Google Cloud latest_short: model profile
Reference profile of Google Cloud Speech-to-Text latest_short, a rolling Conformer-based model tag for short utterances and command-style speech.
Google Cloud latest_short is a model tag in the Cloud Speech-to-Text API that routes requests to Google's current Conformer-based recognition models for short utterances such as commands and other single shot directed speech.
Specifications
| Developer | Google (Google Cloud) |
| Released | The latest model tag was introduced in April 2022 |
| Model type | Rolling model tag over Conformer-based ASR models; short-form, command-oriented recognition |
| Languages | Not publicly disclosed. Feature support varies by language. |
| Modes (batch / streaming) | Selectable across speech:recognize (synchronous), speech:longrunningrecognize (batch), and streaming in V1 |
| Latency | Not publicly disclosed as a numeric figure. Tuned for low-latency single-utterance endpointing |
| Throughput / concurrency | V2 batch requests accept up to 15 files per request; files up to 8 hours |
| Deployment | Google Cloud Speech-to-Text API (V1 and V2 managed cloud service) |
| Pricing | Billed as a standard model; V2 standard recognition from $0.016 per minute down to $0.004 at the highest published tier; standard dynamic batch $0.003 per minute |
Not disclosedParameters · Training data · License
Full technical breakdown9 sections
Overview
latest_short is presented in Google's documentation as a rolling model tag rather than a pinned model release.
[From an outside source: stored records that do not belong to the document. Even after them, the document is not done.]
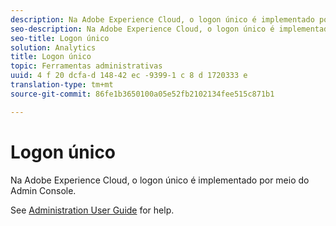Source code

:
```yaml
---
description: Na Adobe Experience Cloud, o logon único é implementado por meio do Admin Console.
seo-description: Na Adobe Experience Cloud, o logon único é implementado por meio do Admin Console.
seo-title: Logon único
solution: Analytics
title: Logon único
topic: Ferramentas administrativas
uuid: 4 f 20 dcfa-d 148-42 ec -9399-1 c 8 d 1720333 e
translation-type: tm+mt
source-git-commit: 86fe1b3650100a05e52fb2102134fee515c871b1

---
```



# Logon único

Na Adobe Experience Cloud, o logon único é implementado por meio do Admin Console.

See [Administration User Guide](https://helpx.adobe.com/enterprise/managing/user-guide.html) for help.
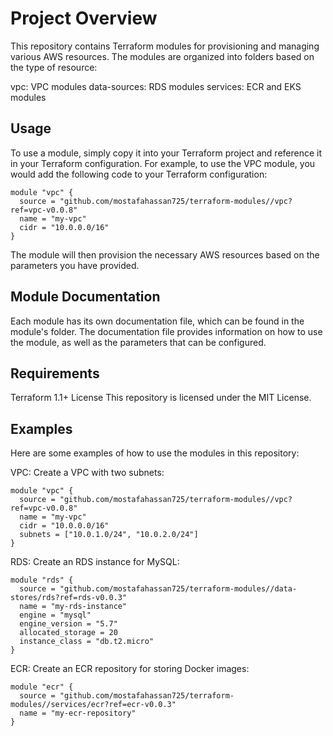 # Project Overview

This repository contains Terraform modules for provisioning and managing various AWS resources. The modules are organized into folders based on the type of resource:

vpc: VPC modules
data-sources: RDS modules
services: ECR and EKS modules
## Usage
To use a module, simply copy it into your Terraform project and reference it in your Terraform configuration. For example, to use the VPC module, you would add the following code to your Terraform configuration:

```
module "vpc" {
  source = "github.com/mostafahassan725/terraform-modules//vpc?ref=vpc-v0.0.8"
  name = "my-vpc"
  cidr = "10.0.0.0/16"
}
```
The module will then provision the necessary AWS resources based on the parameters you have provided.

## Module Documentation
Each module has its own documentation file, which can be found in the module's folder. The documentation file provides information on how to use the module, as well as the parameters that can be configured.

## Requirements
Terraform 1.1+
License
This repository is licensed under the MIT License.

## Examples
Here are some examples of how to use the modules in this repository:

VPC:
Create a VPC with two subnets:
```
module "vpc" {
  source = "github.com/mostafahassan725/terraform-modules//vpc?ref=vpc-v0.0.8"
  name = "my-vpc"
  cidr = "10.0.0.0/16"
  subnets = ["10.0.1.0/24", "10.0.2.0/24"]
}
```

RDS:
Create an RDS instance for MySQL:
```
module "rds" {
  source = "github.com/mostafahassan725/terraform-modules//data-stores/rds?ref=rds-v0.0.3"
  name = "my-rds-instance"
  engine = "mysql"
  engine_version = "5.7"
  allocated_storage = 20
  instance_class = "db.t2.micro"
}
```

ECR:
Create an ECR repository for storing Docker images:
```
module "ecr" {
  source = "github.com/mostafahassan725/terraform-modules//services/ecr?ref=ecr-v0.0.3"
  name = "my-ecr-repository"
}
```


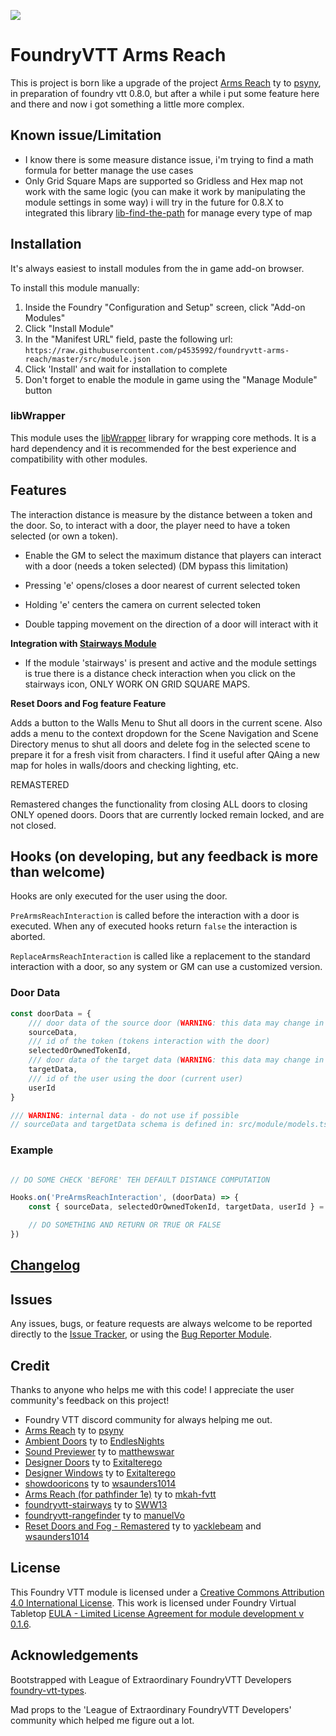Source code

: ![](https://img.shields.io/badge/Foundry-v0.8.6-informational)

#  FoundryVTT Arms Reach

This is project is born like a upgrade of the project [Arms Reach](https://github.com/psyny/FoundryVTT/tree/master/ArmsReach) ty to [psyny](https://github.com/psyny), in preparation of foundry vtt 0.8.0, but after a while i put some feature here and there and now i got something a little more complex.


## Known issue/Limitation

- I know there is some measure distance issue, i'm trying to find a math formula for better manage the use cases
- Only Grid Square Maps are supported so Gridless and Hex map not work with the same logic (you can make it work by manipulating the module settings in some way) i will try in the future for 0.8.X to integrated this library [lib-find-the-path](https://github.com/dwonderley/lib-find-the-path/) for manage every type of map

## Installation

It's always easiest to install modules from the in game add-on browser.

To install this module manually:
1.  Inside the Foundry "Configuration and Setup" screen, click "Add-on Modules"
2.  Click "Install Module"
3.  In the "Manifest URL" field, paste the following url:
`https://raw.githubusercontent.com/p4535992/foundryvtt-arms-reach/master/src/module.json`
4.  Click 'Install' and wait for installation to complete
5.  Don't forget to enable the module in game using the "Manage Module" button

### libWrapper

This module uses the [libWrapper](https://github.com/ruipin/fvtt-lib-wrapper) library for wrapping core methods. It is a hard dependency and it is recommended for the best experience and compatibility with other modules.

## Features 

The interaction distance is measure by the distance between a token and the door. So, to interact with a door, the player need to have a token selected (or own a token).

* Enable the GM to select the maximum distance that players can interact with a door (needs a token selected) (DM bypass this limitation)

* Pressing 'e' opens/closes a door nearest of current selected token

* Holding 'e' centers the camera on current selected token

* Double tapping movement on the direction of a door will interact with it


**Integration with [Stairways Module]((https://gitlab.com/SWW13/foundryvtt-stairways))**

* If the module 'stairways' is present and active and the module settings is true there is a distance check interaction when you click on the stairways icon, ONLY WORK ON GRID SQUARE MAPS.

**Reset Doors and Fog feature Feature**

Adds a button to the Walls Menu to Shut all doors in the current scene. Also adds a menu to the context dropdown for the Scene Navigation and Scene Directory menus to shut all doors and delete fog in the selected scene to prepare it for a fresh visit from characters. I find it useful after QAing a new map for holes in walls/doors and checking lighting, etc.

REMASTERED

Remastered changes the functionality from closing ALL doors to closing ONLY opened doors. Doors that are currently locked remain locked, and are not closed.

## Hooks (on developing, but any feedback is more than welcome)

Hooks are only executed for the user using the door.

`PreArmsReachInteraction` is called before the interaction with a door is executed. When any of executed hooks return `false` the interaction is aborted.

`ReplaceArmsReachInteraction` is called like a replacement to the standard interaction with a door, so any system or GM can use a customized version.

### Door Data

```js
const doorData = {
    /// door data of the source door (WARNING: this data may change in the future)
    sourceData,
    /// id of the token (tokens interaction with the door)
    selectedOrOwnedTokenId,
    /// door data of the target data (WARNING: this data may change in the future)
    targetData,
    /// id of the user using the door (current user)
    userId
}

/// WARNING: internal data - do not use if possible
// sourceData and targetData schema is defined in: src/module/models.ts (or module/models.js)
```

### Example

```js

// DO SOME CHECK 'BEFORE' TEH DEFAULT DISTANCE COMPUTATION

Hooks.on('PreArmsReachInteraction', (doorData) => {
    const { sourceData, selectedOrOwnedTokenId, targetData, userId } = doorData

    // DO SOMETHING AND RETURN OR TRUE OR FALSE
})

```

## [Changelog](./changelog.md)

## Issues

Any issues, bugs, or feature requests are always welcome to be reported directly to the [Issue Tracker](https://github.com/p4535992/foundryvtt-arms-reach/issues ), or using the [Bug Reporter Module](https://foundryvtt.com/packages/bug-reporter/).

## Credit

Thanks to anyone who helps me with this code! I appreciate the user community's feedback on this project!

- Foundry VTT discord community for always helping me out.
- [Arms Reach](https://github.com/psyny/FoundryVTT/tree/master/ArmsReach) ty to [psyny](https://github.com/psyny)
- [Ambient Doors](https://github.com/EndlesNights/ambientdoors) ty to [EndlesNights](https://github.com/EndlesNights)
- [Sound Previewer](https://github.com/matthewswar/foundry-vtt-sound-previewer) ty to [matthewswar](https://github.com/matthewswar)
- [Designer Doors](https://github.com/Exitalterego/designerdoors) ty to [Exitalterego](https://github.com/Exitalterego)
- [Designer Windows](https://github.com/Exitalterego/designerwindows) ty to [Exitalterego](https://github.com/Exitalterego)
- [showdooricons](https://github.com/wsaunders1014/showdooricons) ty to [wsaunders1014](https://github.com/wsaunders1014)
- [Arms Reach (for pathfinder 1e)](https://gitlab.com/mkah-fvtt/pf1/arms-reach) ty to [mkah-fvtt](https://gitlab.com/mkah-fvtt)
- [foundryvtt-stairways](https://gitlab.com/SWW13/foundryvtt-stairways) ty to [SWW13](https://gitlab.com/SWW13)
- [foundryvtt-rangefinder](https://github.com/manuelVo/foundryvtt-rangefinder/tree/master) ty to [manuelVo](https://github.com/manuelVo)
- [Reset Doors and Fog - Remastered](https://github.com/p4535992/resetdoorsandfog) ty to [yacklebeam](https://github.com/yacklebeam) and [wsaunders1014](https://github.com/wsaunders1014)

## License
This Foundry VTT module is licensed under a [Creative Commons Attribution 4.0 International License](http://creativecommons.org/licenses/by/4.0/).
This work is licensed under Foundry Virtual Tabletop [EULA - Limited License Agreement for module development v 0.1.6](http://foundryvtt.com/pages/license.html).

## Acknowledgements

Bootstrapped with League of Extraordinary FoundryVTT Developers  [foundry-vtt-types](https://github.com/League-of-Foundry-Developers/foundry-vtt-types).

Mad props to the 'League of Extraordinary FoundryVTT Developers' community which helped me figure out a lot.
Google's docs call latest a "model tag," and the 2022 launch post states that specifying latest_short gives access to "our latest conformer models as we continue to update them". The docs state that the current Latest models are based on Conformer technology but "may change in the future".
The model tag is intended for utterances "a few seconds in length," especially commands or other "single shot directed speech". Google positions latest_short as the successor to command_and_search: the V1 transcription-model docs say latest_short should be considered instead of command_and_search, which is classified among models "mostly based on classic non-conformer architectures" retained mainly for backward compatibility.
Google's documentation distinguishes two boundaries that are often conflated. The latest_short model docs describe a speech-behavior specialization (utterances a few seconds long), while the request-mode docs describe an API mechanics threshold: synchronous recognition for audio under one minute, asynchronous batch recognition for audio longer than 60 seconds. The source document identifies the under-60-second boundary as a synchronous request limit rather than part of the model definition.
Capabilities and features
- Short-utterance recognition: intended for utterances a few seconds in length, especially commands or other single shot directed speech.
- Single-utterance behavior: when a recognizer uses latest_short, Cloud Speech-to-Text stops recognition once it detects the utterance has finished, returns an END_OF_SINGLE_UTTERANCE event, and in streaming mode closes the stream automatically after the utterance ends.
- Silence sensitivity: short-form models such as latest_short and command_and_search are more suited to short audio and prompts and are likely to return results once they detect a period of silence.
- Multi-mode selection: in V1, model selection applies across speech:recognize, speech:longrunningrecognize, and streaming, so latest_short can be selected for long-running (batch) recognition as well as synchronous and streaming requests.
- Confidence values: confidence values for Latest models are returned but are "not truly a confidence score".
- Channel restriction: in the V2 client reference, separate-per-channel recognition cannot be selected when the model is latest_short.
Language support
The source does not state a language count for latest_short. Feature support varies by language.
For context within the same portfolio, Google's USM paper describes a 2B-parameter speech model pre-trained on 12 million hours across 300+ languages, with reported performance across 100+ languages; Chirp 2 is documented as USM-based in V2 materials. These figures apply to the USM and Chirp line, not to latest_short.
Performance and benchmarks
- Vendor-reported: Google's release notes state that on January 9, 2024, quality was "substantially improved" for latest_short; the public model name did not change.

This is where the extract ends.